Figure in the Urban Landscape 6, 2017
Acrylic, graphite, ink, fabric on paper, grip tape, and model cars on wood panel.
48 1/2 x 48 1/2 x 2 1/8 inches



Tilton Gallery presents Derrick Adams’ newest body of work, Figures in the Urban Landscape  through January 6th, 2018. It will be his fourth solo show with the gallery. A reception for the artist will be held Wednesday, November 8th from 6 to 8pm. Derrick Adams is a New York–based, multidisciplinary artist, working in performance, video, sound, paint, textile- and paper-based collage, and multimedia sculpture. His practice is rooted in deconstructivist philosophies such as the fragmentation and manipulation of structure and surface, and the marriage of complex and improbable forms. Through these techniques, Adams examines the forces of popular culture and the media and their effects on the perception and construction of self-image.

As a natural evolution of Adams’ Deconstruction Worker series, this latest iteration of mixed media works on paper and wood panel employ acrylic paint, ink, pencil, fabric and model cars to create faceted figures that now move further in the direction of more fully-formed figures, asserting his position on the subjects of portraiture and identity. Within some of the portraits there are roads, providing equal presence to the figure and landscape, each with their own level of entry and dimensionality.

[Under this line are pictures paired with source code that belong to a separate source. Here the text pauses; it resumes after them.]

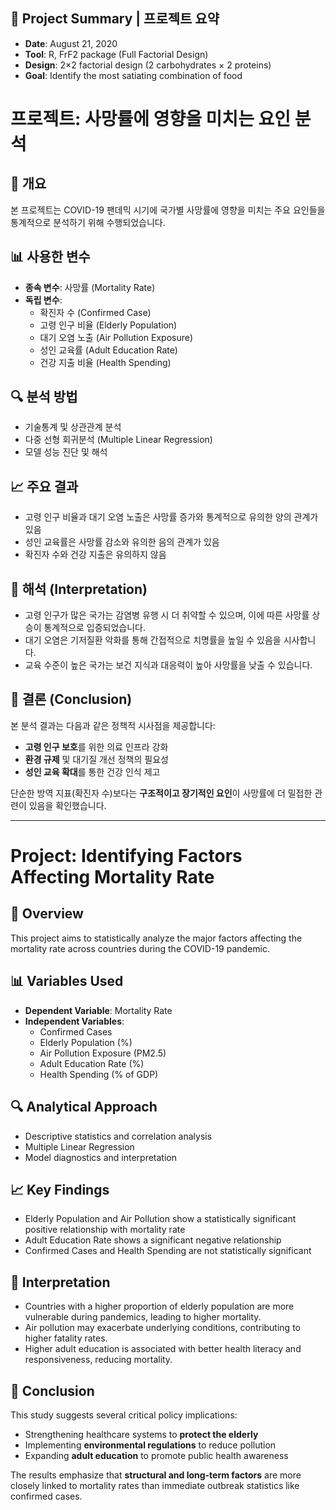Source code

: 
## 📌 Project Summary | 프로젝트 요약

- **Date**: August 21, 2020  
- **Tool**: R, FrF2 package (Full Factorial Design)  
- **Design**: 2×2 factorial design (2 carbohydrates × 2 proteins)  
- **Goal**: Identify the most satiating combination of food



# 프로젝트: 사망률에 영향을 미치는 요인 분석

## 🧪 개요
본 프로젝트는 COVID-19 팬데믹 시기에 국가별 사망률에 영향을 미치는 주요 요인들을 통계적으로 분석하기 위해 수행되었습니다.

## 📊 사용한 변수
- **종속 변수**: 사망률 (Mortality Rate)
- **독립 변수**:
  - 확진자 수 (Confirmed Case)
  - 고령 인구 비율 (Elderly Population)
  - 대기 오염 노출 (Air Pollution Exposure)
  - 성인 교육률 (Adult Education Rate)
  - 건강 지출 비율 (Health Spending)

## 🔍 분석 방법
- 기술통계 및 상관관계 분석
- 다중 선형 회귀분석 (Multiple Linear Regression)
- 모델 성능 진단 및 해석

## 📈 주요 결과
- 고령 인구 비율과 대기 오염 노출은 사망률 증가와 통계적으로 유의한 양의 관계가 있음
- 성인 교육률은 사망률 감소와 유의한 음의 관계가 있음
- 확진자 수와 건강 지출은 유의하지 않음

## 🧠 해석 (Interpretation)
- 고령 인구가 많은 국가는 감염병 유행 시 더 취약할 수 있으며, 이에 따른 사망률 상승이 통계적으로 입증되었습니다.
- 대기 오염은 기저질환 악화를 통해 간접적으로 치명률을 높일 수 있음을 시사합니다.
- 교육 수준이 높은 국가는 보건 지식과 대응력이 높아 사망률을 낮출 수 있습니다.

## 🧾 결론 (Conclusion)
본 분석 결과는 다음과 같은 정책적 시사점을 제공합니다:
- **고령 인구 보호**를 위한 의료 인프라 강화
- **환경 규제** 및 대기질 개선 정책의 필요성
- **성인 교육 확대**를 통한 건강 인식 제고

단순한 방역 지표(확진자 수)보다는 **구조적이고 장기적인 요인**이 사망률에 더 밀접한 관련이 있음을 확인했습니다.


---


# Project: Identifying Factors Affecting Mortality Rate

## 🧪 Overview
This project aims to statistically analyze the major factors affecting the mortality rate across countries during the COVID-19 pandemic.

## 📊 Variables Used
- **Dependent Variable**: Mortality Rate
- **Independent Variables**:
  - Confirmed Cases
  - Elderly Population (%)
  - Air Pollution Exposure (PM2.5)
  - Adult Education Rate (%)
  - Health Spending (% of GDP)

## 🔍 Analytical Approach
- Descriptive statistics and correlation analysis
- Multiple Linear Regression
- Model diagnostics and interpretation

## 📈 Key Findings
- Elderly Population and Air Pollution show a statistically significant positive relationship with mortality rate
- Adult Education Rate shows a significant negative relationship
- Confirmed Cases and Health Spending are not statistically significant

## 🧠 Interpretation
- Countries with a higher proportion of elderly population are more vulnerable during pandemics, leading to higher mortality.
- Air pollution may exacerbate underlying conditions, contributing to higher fatality rates.
- Higher adult education is associated with better health literacy and responsiveness, reducing mortality.

## 🧾 Conclusion
This study suggests several critical policy implications:
- Strengthening healthcare systems to **protect the elderly**
- Implementing **environmental regulations** to reduce pollution
- Expanding **adult education** to promote public health awareness

The results emphasize that **structural and long-term factors** are more closely linked to mortality rates than immediate outbreak statistics like confirmed cases.
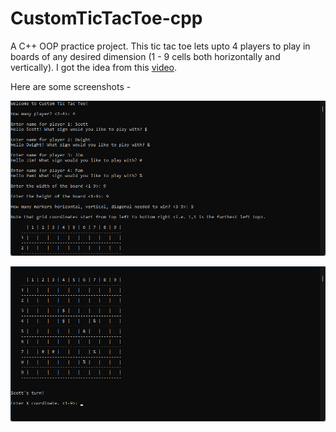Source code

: # CustomTicTacToe-cpp

A C++ OOP practice project. This tic tac toe lets upto 4 players to play in boards of any desired dimension (1 - 9 cells both horizontally and vertically). I got the idea from this [video](https://www.youtube.com/watch?v=gm2yPC65X78&list=PLSPw4ASQYyynKPY0I-QFHK0iJTjnvNUys&index=20&t=61s&ab_channel=MakingGamesWithBen).

Here are some screenshots -

![screenshot 1](screenshots/1.png)

![screenshot 2](screenshots/2.png)
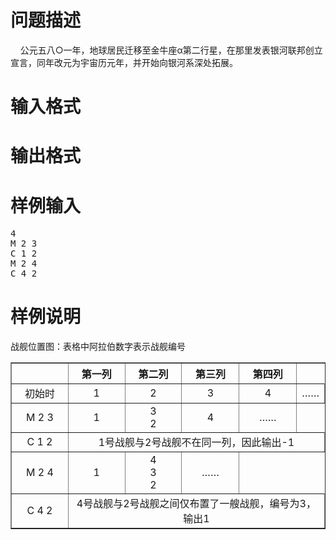 

# 问题描述

 
</h3>
    公元五八○一年，地球居民迁移至金牛座α第二行星，在那里发表银河联邦创立宣言，同年改元为宇宙历元年，并开始向银河系深处拓展。
</div>

# 输入格式



# 输出格式



# 样例输入


<pre>4
M 2 3
C 1 2
M 2 4
C 4 2
</pre>

# 样例说明


<div>
战舰位置图：表格中阿拉伯数字表示战舰编号
</div>
<table width="480" cellspacing="0" cellpadding="0" border="1">
<tbody>
<tr>
<th width="80">
 
</th>
<th width="80">
第一列
</th>
<th width="80">
第二列
</th>
<th width="80">
第三列
</th>
<th width="80">
第四列
</th>
</tr>
<tr>
<td height="20" align="center">
初始时
</td>
<td align="center">
1
</td>
<td align="center">
2
</td>
<td align="center">
3
</td>
<td align="center">
4
</td>
<td align="center">
……
</td>
</tr>
<tr>
<td height="20" align="center">
M 2 3
</td>
<td align="center">
1
</td>
<td align="center">
3<br/>
2
</td>
<td align="center">
4
</td>
<td align="center">
……
</td>
</tr>
<tr>
<td height="20" align="center">
C 1 2
</td>
<td colspan="5" align="center">
1号战舰与2号战舰不在同一列，因此输出-1
</td>
</tr>
<tr>
<td height="20" align="center">
M 2 4
</td>
<td align="center">
1
</td>
<td align="center">
4<br/>
3<br/>
2
</td>
<td align="center">
……
</td>
</tr>
<tr>
<td height="20" align="center">
C 4 2
</td>
<td colspan="5" align="center">
4号战舰与2号战舰之间仅布置了一艘战舰，编号为3，输出1
</td>
</tr>
</tbody>
</table>
<p>
<br/>
</p>
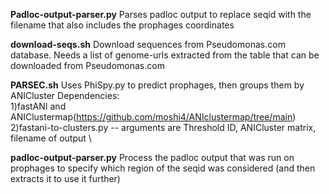 **Padloc-output-parser.py** Parses padloc output to replace seqid with the filename that also includes the prophages coordinates

**download-seqs.sh** Download sequences from Pseudomonas.com database. Needs a list of genome-urls extracted from the table that can be downloaded from Pseudomonas.com

**PARSEC.sh** Uses PhiSpy.py to predict prophages, then groups them by ANICluster
Dependencies: \
1)fastANI and ANIClustermap(https://github.com/moshi4/ANIclustermap/tree/main) \
2)fastani-to-clusters.py -- arguments are Threshold ID, ANICluster matrix, filename of output \

**padloc-output-parser.py** Process the padloc output that was run on prophages to specify which region of the seqid was considered (and then extracts it to use it further)
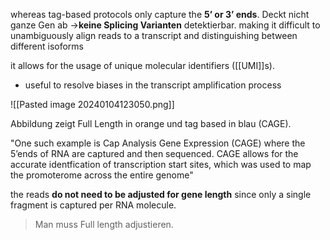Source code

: whereas tag-based protocols only capture the **5’ or 3’ ends**.
Deckt nicht ganze Gen ab ->**keine Splicing Varianten** detektierbar.
making it difficult to unambiguously align reads to a transcript and distinguishing between different isoforms

it allows for the usage of unique molecular identifiers ([[UMI]]s).
+ useful to resolve biases in the transcript amplification process

![[Pasted image 20240104123050.png]]

Abbildung zeigt Full Length in orange und tag based in blau (CAGE).

"One such example is Cap Analysis Gene Expression (CAGE) where the 5’ends of RNA are captured and then sequenced. CAGE allows for the accurate identfication of transcription start sites, which was used to map the promoterome across the entire genome"

the reads **do not need to be adjusted for gene length** since only a single fragment is captured per RNA molecule.
> Man muss Full length adjustieren.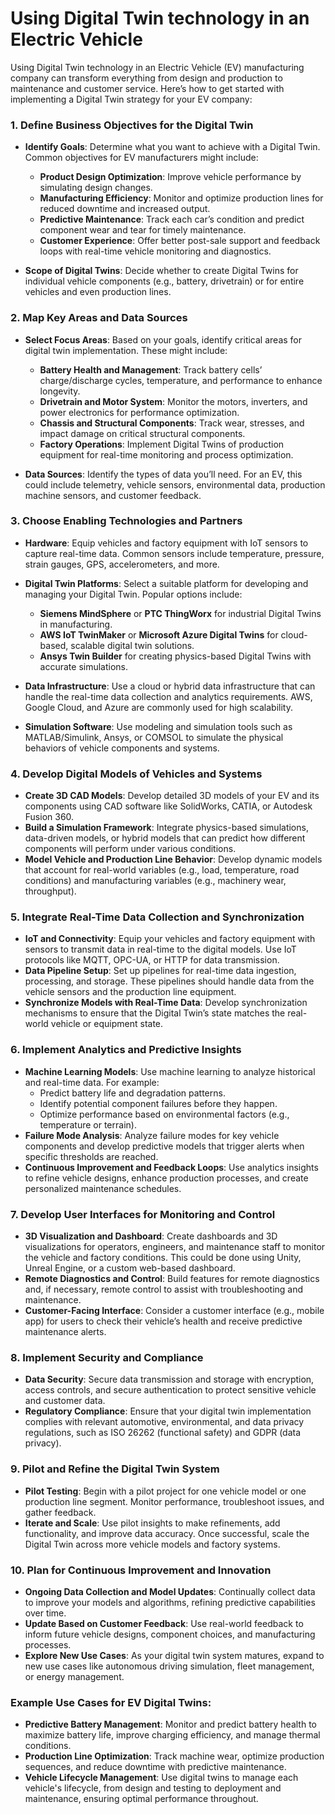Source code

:# Using Digital Twin technology in an Electric Vehicle

Using Digital Twin technology in an Electric Vehicle (EV) manufacturing company can transform everything from design and production to maintenance and customer service. Here’s how to get started with implementing a Digital Twin strategy for your EV company:

### 1. **Define Business Objectives for the Digital Twin**
   - **Identify Goals**: Determine what you want to achieve with a Digital Twin. Common objectives for EV manufacturers might include:
     - **Product Design Optimization**: Improve vehicle performance by simulating design changes.
     - **Manufacturing Efficiency**: Monitor and optimize production lines for reduced downtime and increased output.
     - **Predictive Maintenance**: Track each car’s condition and predict component wear and tear for timely maintenance.
     - **Customer Experience**: Offer better post-sale support and feedback loops with real-time vehicle monitoring and diagnostics.

   - **Scope of Digital Twins**: Decide whether to create Digital Twins for individual vehicle components (e.g., battery, drivetrain) or for entire vehicles and even production lines.

### 2. **Map Key Areas and Data Sources**
   - **Select Focus Areas**: Based on your goals, identify critical areas for digital twin implementation. These might include:
     - **Battery Health and Management**: Track battery cells’ charge/discharge cycles, temperature, and performance to enhance longevity.
     - **Drivetrain and Motor System**: Monitor the motors, inverters, and power electronics for performance optimization.
     - **Chassis and Structural Components**: Track wear, stresses, and impact damage on critical structural components.
     - **Factory Operations**: Implement Digital Twins of production equipment for real-time monitoring and process optimization.

   - **Data Sources**: Identify the types of data you’ll need. For an EV, this could include telemetry, vehicle sensors, environmental data, production machine sensors, and customer feedback.

### 3. **Choose Enabling Technologies and Partners**
   - **Hardware**: Equip vehicles and factory equipment with IoT sensors to capture real-time data. Common sensors include temperature, pressure, strain gauges, GPS, accelerometers, and more.
   - **Digital Twin Platforms**: Select a suitable platform for developing and managing your Digital Twin. Popular options include:
     - **Siemens MindSphere** or **PTC ThingWorx** for industrial Digital Twins in manufacturing.
     - **AWS IoT TwinMaker** or **Microsoft Azure Digital Twins** for cloud-based, scalable digital twin solutions.
     - **Ansys Twin Builder** for creating physics-based Digital Twins with accurate simulations.

   - **Data Infrastructure**: Use a cloud or hybrid data infrastructure that can handle the real-time data collection and analytics requirements. AWS, Google Cloud, and Azure are commonly used for high scalability.

   - **Simulation Software**: Use modeling and simulation tools such as MATLAB/Simulink, Ansys, or COMSOL to simulate the physical behaviors of vehicle components and systems.

### 4. **Develop Digital Models of Vehicles and Systems**
   - **Create 3D CAD Models**: Develop detailed 3D models of your EV and its components using CAD software like SolidWorks, CATIA, or Autodesk Fusion 360.
   - **Build a Simulation Framework**: Integrate physics-based simulations, data-driven models, or hybrid models that can predict how different components will perform under various conditions.
   - **Model Vehicle and Production Line Behavior**: Develop dynamic models that account for real-world variables (e.g., load, temperature, road conditions) and manufacturing variables (e.g., machinery wear, throughput).

### 5. **Integrate Real-Time Data Collection and Synchronization**
   - **IoT and Connectivity**: Equip your vehicles and factory equipment with sensors to transmit data in real-time to the digital models. Use IoT protocols like MQTT, OPC-UA, or HTTP for data transmission.
   - **Data Pipeline Setup**: Set up pipelines for real-time data ingestion, processing, and storage. These pipelines should handle data from the vehicle sensors and the production line equipment.
   - **Synchronize Models with Real-Time Data**: Develop synchronization mechanisms to ensure that the Digital Twin’s state matches the real-world vehicle or equipment state.

### 6. **Implement Analytics and Predictive Insights**
   - **Machine Learning Models**: Use machine learning to analyze historical and real-time data. For example:
     - Predict battery life and degradation patterns.
     - Identify potential component failures before they happen.
     - Optimize performance based on environmental factors (e.g., temperature or terrain).
   - **Failure Mode Analysis**: Analyze failure modes for key vehicle components and develop predictive models that trigger alerts when specific thresholds are reached.
   - **Continuous Improvement and Feedback Loops**: Use analytics insights to refine vehicle designs, enhance production processes, and create personalized maintenance schedules.

### 7. **Develop User Interfaces for Monitoring and Control**
   - **3D Visualization and Dashboard**: Create dashboards and 3D visualizations for operators, engineers, and maintenance staff to monitor the vehicle and factory conditions. This could be done using Unity, Unreal Engine, or a custom web-based dashboard.
   - **Remote Diagnostics and Control**: Build features for remote diagnostics and, if necessary, remote control to assist with troubleshooting and maintenance.
   - **Customer-Facing Interface**: Consider a customer interface (e.g., mobile app) for users to check their vehicle’s health and receive predictive maintenance alerts.

### 8. **Implement Security and Compliance**
   - **Data Security**: Secure data transmission and storage with encryption, access controls, and secure authentication to protect sensitive vehicle and customer data.
   - **Regulatory Compliance**: Ensure that your digital twin implementation complies with relevant automotive, environmental, and data privacy regulations, such as ISO 26262 (functional safety) and GDPR (data privacy).

### 9. **Pilot and Refine the Digital Twin System**
   - **Pilot Testing**: Begin with a pilot project for one vehicle model or one production line segment. Monitor performance, troubleshoot issues, and gather feedback.
   - **Iterate and Scale**: Use pilot insights to make refinements, add functionality, and improve data accuracy. Once successful, scale the Digital Twin across more vehicle models and factory systems.

### 10. **Plan for Continuous Improvement and Innovation**
   - **Ongoing Data Collection and Model Updates**: Continually collect data to improve your models and algorithms, refining predictive capabilities over time.
   - **Update Based on Customer Feedback**: Use real-world feedback to inform future vehicle designs, component choices, and manufacturing processes.
   - **Explore New Use Cases**: As your digital twin system matures, expand to new use cases like autonomous driving simulation, fleet management, or energy management.

### Example Use Cases for EV Digital Twins:
   - **Predictive Battery Management**: Monitor and predict battery health to maximize battery life, improve charging efficiency, and manage thermal conditions.
   - **Production Line Optimization**: Track machine wear, optimize production sequences, and reduce downtime with predictive maintenance.
   - **Vehicle Lifecycle Management**: Use digital twins to manage each vehicle's lifecycle, from design and testing to deployment and maintenance, ensuring optimal performance throughout.


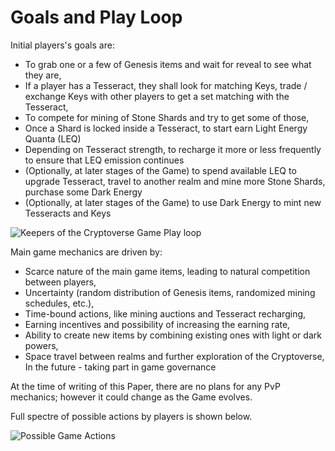 # Goals and Play Loop

Initial players's goals are:&#x20;

* To grab one or a few of Genesis items and wait for reveal to see what they are,
* If a player has a Tesseract, they shall look for matching Keys, trade / exchange Keys with other players to get a set matching with the Tesseract,&#x20;
* To compete for mining of Stone Shards and try to get some of those,&#x20;
* Once a Shard is locked inside a Tesseract, to start earn Light Energy Quanta (LEQ)&#x20;
* Depending on Tesseract strength, to recharge it more or less frequently to ensure that LEQ emission continues&#x20;
* (Optionally, at later stages of the Game) to spend available LEQ to upgrade Tesseract, travel to another realm and mine more Stone Shards, purchase some Dark Energy&#x20;
* (Optionally, at later stages of the Game) to use Dark Energy to mint new Tesseracts and Keys

![Keepers of the Cryptoverse Game Play loop](https://lh4.googleusercontent.com/DUn45854z1iD9Cy-pNtMDzHXA35BUNOBfU0cq9cXAnb0khI5jKa0qGXKxMKdD4AS5q8Bu1MinDyphE5jrasoYxY\_QdBVzRxWmlV8KPIwKbQl\_9wcDkSmChg7wYqk2DACX5nuzuaJ)

Main game mechanics are driven by:&#x20;

* Scarce nature of the main game items, leading to natural competition between players,&#x20;
* Uncertainty (random distribution of Genesis items, randomized mining schedules, etc.),&#x20;
* Time-bound actions, like mining auctions and Tesseract recharging,&#x20;
* Earning incentives and possibility of increasing the earning rate,&#x20;
* Ability to create new items by combining existing ones with light or dark powers,&#x20;
* Space travel between realms and further exploration of the Cryptoverse, In the future - taking part in game governance&#x20;

At the time of writing of this Paper, there are no plans for any PvP mechanics; however it could change as the Game evolves.&#x20;

Full spectre of possible actions by players is shown below.

![Possible Game Actions](https://lh4.googleusercontent.com/\_QfJcKlfd2ejwozgoGNL8d4OBgyEs1pqaRiOTNUNL5a36FnplQVIaLtXw8e6mgPs8cmRSEd5KSe4-aQydNGPpK2pKTVJ3IJCTYQMTFaMWNpmwLsYi-JP\_dSe\_JThG8oqwpLIC4b\_)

The roads are topographical and the figures can be seen as either looking into or out from the grid pattern, as one would look inside or outside of a window. With these works, the figure and the landscape are reflective of each other, posing questions, such as, “Where am I? Where does this road lead?” Offering answers, “I am central to the narrative. I constructed the environment around me.” The cars affixed to the road emphasize the surface and composition, offering movement, direction and navigation. The plaid textiles within the work are in conversation with the grid, drawing attention to our influence upon the landscape, or conversely, how it informs us and our decision-making. The plaids serve to illustrate how we occupy and pass through spaces and, consciously or unconsciously, compliment the grid. Placed within the Western influenced plaid patterns are African-inspired printed fabrics. These inset circles illustrate the additional dimension of the black American narrative and serve as an expression of African lineage. As with previous works related to this series, Adams’ new work has many precedents in earlier Modern and Contemporary art. Formal spacial constructs and his clear, bright use of color hark back to the early 20th century as well as to mid-century Pop art, while his approach to collage and breakdown of the figure acknowledge earlier figurative artists such as Romare Bearden. Architectural processes and their different presentation strategies also play an important role in the work: footprints, floor plans, elevation sections, visual renderings and the constructed object act as various developmental states and approaches and serve as a comparative investigation into the physical construction of the figure. The final images, surprisingly simple and even playful at first glance, present vibrant new interpretations of portraiture. Completely contemporary, Adams’ figures each have strong individual personalities that relate to the viewer as well as their environment and historical precedents.

Figure in the Urban Landscape 7, 2017
Acrylic, graphite, ink, fabric on paper, grip tape, and model cars on wood panel
48 1/2 x 48 1/2 x 2 1/8 inches
Figure in the Urban Landscape 4, 2017
Acrylic, graphite, ink, fabric on paper, grip tape, and model cars on wood panel
48 1/2 x 48 1/2 x 2 1/8 inches

















Adams received his MFA from Columbia University, BFA from Pratt Institute, and is an alumni of the Skowhegan School of Painting and Sculpture, and the Sharpe-Walentas Studio Program. He has been the recipient of the Joyce Alexander Wein Artist Prize, Louis Comfort Tiffany Award, S.J. Weiler Award, and Agnes Martin Fellowship. He has exhibited and performed at MoMA PS1, Brooklyn Museum of Art, PERFORMA, Studio Museum in Harlem, Brooklyn Academy of Music, The California African American Museum and The Metropolitan Museum of Art, among other notable galleries and institutions. Adams’ work is in the permanent collections of the Studio Museum in Harlem, Virginia Museum of Fine Arts, Birmingham Museum, and the Metropolitan Museum of Art, New York. Adams had a solo show at The California African American Museum, Los Angeles earlier this year and will be included in the upcoming Prospect.4, New Orleans. Patrick Kelly, The Journey, a current solo show of Adams’ work, is on exhibit at the Countee Cullen Library, New York, organized by the Studio Museum in Harlem, and he will have a one person exhibition at the Museum of Art and Design, New York opening this January, 2018. Adams lives and works in Brooklyn, NY.